§ What the task asks
Your answer should hold only the lines from the start of the data below through the line with "and associated packages: X-Tel", copied exactly, with pictures left out.

+++ The records +++

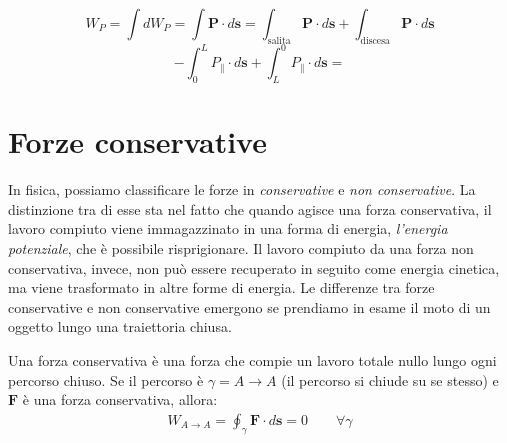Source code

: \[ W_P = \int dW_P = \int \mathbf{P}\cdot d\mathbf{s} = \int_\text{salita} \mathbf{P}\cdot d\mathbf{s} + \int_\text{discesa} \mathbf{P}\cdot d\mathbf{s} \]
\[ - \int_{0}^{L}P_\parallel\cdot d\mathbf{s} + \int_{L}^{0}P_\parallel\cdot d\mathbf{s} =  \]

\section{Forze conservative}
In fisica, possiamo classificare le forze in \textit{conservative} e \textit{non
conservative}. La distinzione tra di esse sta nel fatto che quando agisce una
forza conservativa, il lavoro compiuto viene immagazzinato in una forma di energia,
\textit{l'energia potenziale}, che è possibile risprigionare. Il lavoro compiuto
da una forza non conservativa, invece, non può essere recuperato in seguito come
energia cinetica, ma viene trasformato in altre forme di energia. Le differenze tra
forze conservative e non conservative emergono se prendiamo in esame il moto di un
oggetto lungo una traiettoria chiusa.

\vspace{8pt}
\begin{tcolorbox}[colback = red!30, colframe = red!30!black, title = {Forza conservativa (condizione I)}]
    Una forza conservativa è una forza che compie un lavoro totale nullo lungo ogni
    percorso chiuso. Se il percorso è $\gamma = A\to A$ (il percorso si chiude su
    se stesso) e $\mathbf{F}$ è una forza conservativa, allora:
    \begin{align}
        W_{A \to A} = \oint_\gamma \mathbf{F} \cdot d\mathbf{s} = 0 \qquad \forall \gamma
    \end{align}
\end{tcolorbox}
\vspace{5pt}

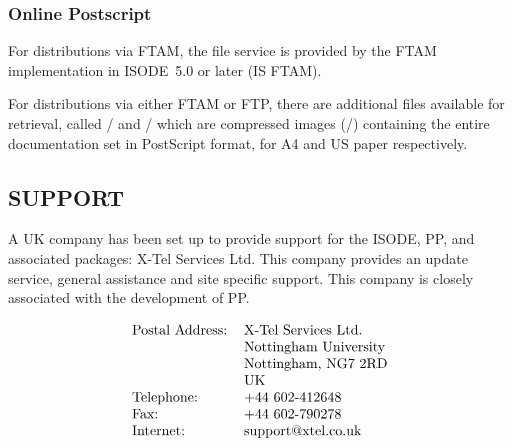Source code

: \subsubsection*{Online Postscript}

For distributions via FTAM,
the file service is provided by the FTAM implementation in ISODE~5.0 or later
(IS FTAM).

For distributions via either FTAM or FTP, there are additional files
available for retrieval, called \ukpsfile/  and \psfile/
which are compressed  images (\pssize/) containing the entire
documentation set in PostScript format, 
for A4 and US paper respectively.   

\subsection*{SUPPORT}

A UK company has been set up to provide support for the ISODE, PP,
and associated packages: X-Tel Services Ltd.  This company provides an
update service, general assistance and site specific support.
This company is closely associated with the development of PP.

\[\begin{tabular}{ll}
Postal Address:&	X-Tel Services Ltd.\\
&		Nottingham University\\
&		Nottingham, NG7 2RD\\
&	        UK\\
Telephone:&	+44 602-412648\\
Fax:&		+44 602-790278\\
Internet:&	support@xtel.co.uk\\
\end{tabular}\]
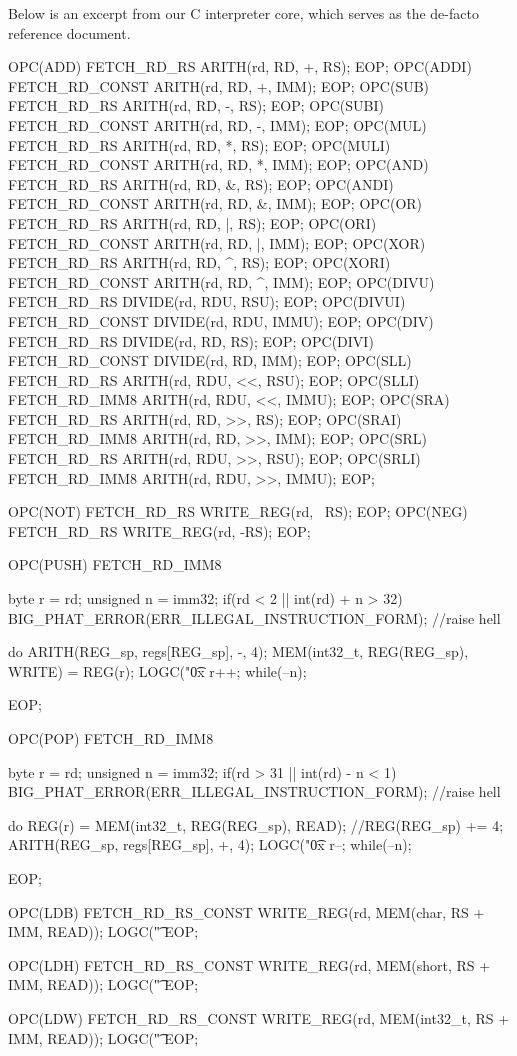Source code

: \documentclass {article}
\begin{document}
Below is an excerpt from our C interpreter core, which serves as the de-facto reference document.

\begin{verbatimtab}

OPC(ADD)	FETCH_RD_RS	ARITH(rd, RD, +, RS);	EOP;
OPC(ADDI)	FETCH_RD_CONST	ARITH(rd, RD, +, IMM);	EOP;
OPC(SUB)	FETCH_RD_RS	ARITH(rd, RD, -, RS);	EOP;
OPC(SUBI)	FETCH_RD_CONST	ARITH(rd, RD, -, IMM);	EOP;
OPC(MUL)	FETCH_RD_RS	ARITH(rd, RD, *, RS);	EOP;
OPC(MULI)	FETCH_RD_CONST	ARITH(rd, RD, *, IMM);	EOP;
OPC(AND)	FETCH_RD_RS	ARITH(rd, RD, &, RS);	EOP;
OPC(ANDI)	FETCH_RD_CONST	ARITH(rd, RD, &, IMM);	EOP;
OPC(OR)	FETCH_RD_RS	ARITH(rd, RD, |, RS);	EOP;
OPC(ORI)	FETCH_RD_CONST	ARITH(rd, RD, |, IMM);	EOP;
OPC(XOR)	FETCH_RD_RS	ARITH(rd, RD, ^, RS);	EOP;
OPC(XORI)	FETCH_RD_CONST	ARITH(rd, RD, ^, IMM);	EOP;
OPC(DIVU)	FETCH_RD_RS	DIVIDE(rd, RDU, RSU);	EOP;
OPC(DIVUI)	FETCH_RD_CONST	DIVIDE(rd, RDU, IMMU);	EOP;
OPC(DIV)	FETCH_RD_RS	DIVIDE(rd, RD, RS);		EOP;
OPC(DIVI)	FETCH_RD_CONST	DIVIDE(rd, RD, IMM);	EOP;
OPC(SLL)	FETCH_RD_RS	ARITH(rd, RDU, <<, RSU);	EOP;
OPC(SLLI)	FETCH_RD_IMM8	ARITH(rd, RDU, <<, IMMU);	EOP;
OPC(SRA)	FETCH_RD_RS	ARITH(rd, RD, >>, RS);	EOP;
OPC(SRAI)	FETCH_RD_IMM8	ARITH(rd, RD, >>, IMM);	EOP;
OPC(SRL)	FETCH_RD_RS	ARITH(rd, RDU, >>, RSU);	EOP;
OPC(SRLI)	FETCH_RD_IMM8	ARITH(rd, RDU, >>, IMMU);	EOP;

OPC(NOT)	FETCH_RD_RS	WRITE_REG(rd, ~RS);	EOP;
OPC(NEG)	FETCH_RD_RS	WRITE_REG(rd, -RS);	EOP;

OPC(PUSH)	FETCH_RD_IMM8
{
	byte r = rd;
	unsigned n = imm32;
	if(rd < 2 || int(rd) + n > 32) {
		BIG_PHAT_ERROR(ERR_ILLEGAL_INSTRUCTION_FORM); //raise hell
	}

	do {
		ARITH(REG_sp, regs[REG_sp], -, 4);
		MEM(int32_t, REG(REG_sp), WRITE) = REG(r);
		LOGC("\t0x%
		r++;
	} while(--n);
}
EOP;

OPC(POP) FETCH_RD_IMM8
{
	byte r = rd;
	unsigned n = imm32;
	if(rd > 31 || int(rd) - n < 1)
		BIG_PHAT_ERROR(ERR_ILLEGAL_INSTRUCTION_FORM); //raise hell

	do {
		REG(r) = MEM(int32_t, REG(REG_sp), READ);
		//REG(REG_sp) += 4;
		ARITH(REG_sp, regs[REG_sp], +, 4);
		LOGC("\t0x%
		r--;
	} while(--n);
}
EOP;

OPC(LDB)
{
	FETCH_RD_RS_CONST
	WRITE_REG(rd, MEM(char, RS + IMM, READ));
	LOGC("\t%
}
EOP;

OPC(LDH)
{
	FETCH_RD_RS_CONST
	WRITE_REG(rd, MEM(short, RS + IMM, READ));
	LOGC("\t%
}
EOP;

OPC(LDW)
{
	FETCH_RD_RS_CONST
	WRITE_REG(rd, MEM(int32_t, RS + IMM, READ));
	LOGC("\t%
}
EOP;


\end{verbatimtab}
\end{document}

+++

§ The completed task
Source code

: \[ W_P = \int dW_P = \int \mathbf{P}\cdot d\mathbf{s} = \int_\text{salita} \mathbf{P}\cdot d\mathbf{s} + \int_\text{discesa} \mathbf{P}\cdot d\mathbf{s} \]
\[ - \int_{0}^{L}P_\parallel\cdot d\mathbf{s} + \int_{L}^{0}P_\parallel\cdot d\mathbf{s} =  \]

\section{Forze conservative}
In fisica, possiamo classificare le forze in \textit{conservative} e \textit{non
conservative}. La distinzione tra di esse sta nel fatto che quando agisce una
forza conservativa, il lavoro compiuto viene immagazzinato in una forma di energia,
\textit{l'energia potenziale}, che è possibile risprigionare. Il lavoro compiuto
da una forza non conservativa, invece, non può essere recuperato in seguito come
energia cinetica, ma viene trasformato in altre forme di energia. Le differenze tra
forze conservative e non conservative emergono se prendiamo in esame il moto di un
oggetto lungo una traiettoria chiusa.

\vspace{8pt}
\begin{tcolorbox}[colback = red!30, colframe = red!30!black, title = {Forza conservativa (condizione I)}]
    Una forza conservativa è una forza che compie un lavoro totale nullo lungo ogni
    percorso chiuso. Se il percorso è $\gamma = A\to A$ (il percorso si chiude su
    se stesso) e $\mathbf{F}$ è una forza conservativa, allora:
    \begin{align}
        W_{A \to A} = \oint_\gamma \mathbf{F} \cdot d\mathbf{s} = 0 \qquad \forall \gamma
    \end{align}
\end{tcolorbox}
\vspace{5pt}

Source code

: \subsubsection*{Online Postscript}

For distributions via FTAM,
the file service is provided by the FTAM implementation in ISODE~5.0 or later
(IS FTAM).

For distributions via either FTAM or FTP, there are additional files
available for retrieval, called \ukpsfile/  and \psfile/
which are compressed  images (\pssize/) containing the entire
documentation set in PostScript format, 
for A4 and US paper respectively.   

\subsection*{SUPPORT}

A UK company has been set up to provide support for the ISODE, PP,
and associated packages: X-Tel Services Ltd.  This company provides an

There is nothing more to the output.